-- Opening Marker --
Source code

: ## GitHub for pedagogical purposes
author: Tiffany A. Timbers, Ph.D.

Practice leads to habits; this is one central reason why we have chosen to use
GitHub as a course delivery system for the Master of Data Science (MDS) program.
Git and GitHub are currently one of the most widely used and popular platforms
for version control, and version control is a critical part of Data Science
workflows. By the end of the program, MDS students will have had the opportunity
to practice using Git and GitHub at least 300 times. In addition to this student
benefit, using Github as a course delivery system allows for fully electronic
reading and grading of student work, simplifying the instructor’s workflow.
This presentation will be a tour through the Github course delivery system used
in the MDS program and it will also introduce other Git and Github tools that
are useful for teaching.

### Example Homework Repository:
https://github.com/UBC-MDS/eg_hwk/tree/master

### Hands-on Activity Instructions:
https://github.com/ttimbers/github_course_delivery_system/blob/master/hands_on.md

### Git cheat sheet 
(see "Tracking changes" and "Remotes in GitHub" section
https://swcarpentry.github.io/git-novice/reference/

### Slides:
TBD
-- Closing Marker --
### [How to complete this task]
Starting at the line that contains "for version control, and", output every remaining line of the data exactly, and stop after the last one.

### [Your response]
for version control, and version control is a critical part of Data Science
workflows. By the end of the program, MDS students will have had the opportunity
to practice using Git and GitHub at least 300 times. In addition to this student
benefit, using Github as a course delivery system allows for fully electronic
reading and grading of student work, simplifying the instructor’s workflow.
This presentation will be a tour through the Github course delivery system used
in the MDS program and it will also introduce other Git and Github tools that
are useful for teaching.

### Example Homework Repository:
https://github.com/UBC-MDS/eg_hwk/tree/master

### Hands-on Activity Instructions:
https://github.com/ttimbers/github_course_delivery_system/blob/master/hands_on.md

### Git cheat sheet 
(see "Tracking changes" and "Remotes in GitHub" section
https://swcarpentry.github.io/git-novice/reference/

### Slides:
TBD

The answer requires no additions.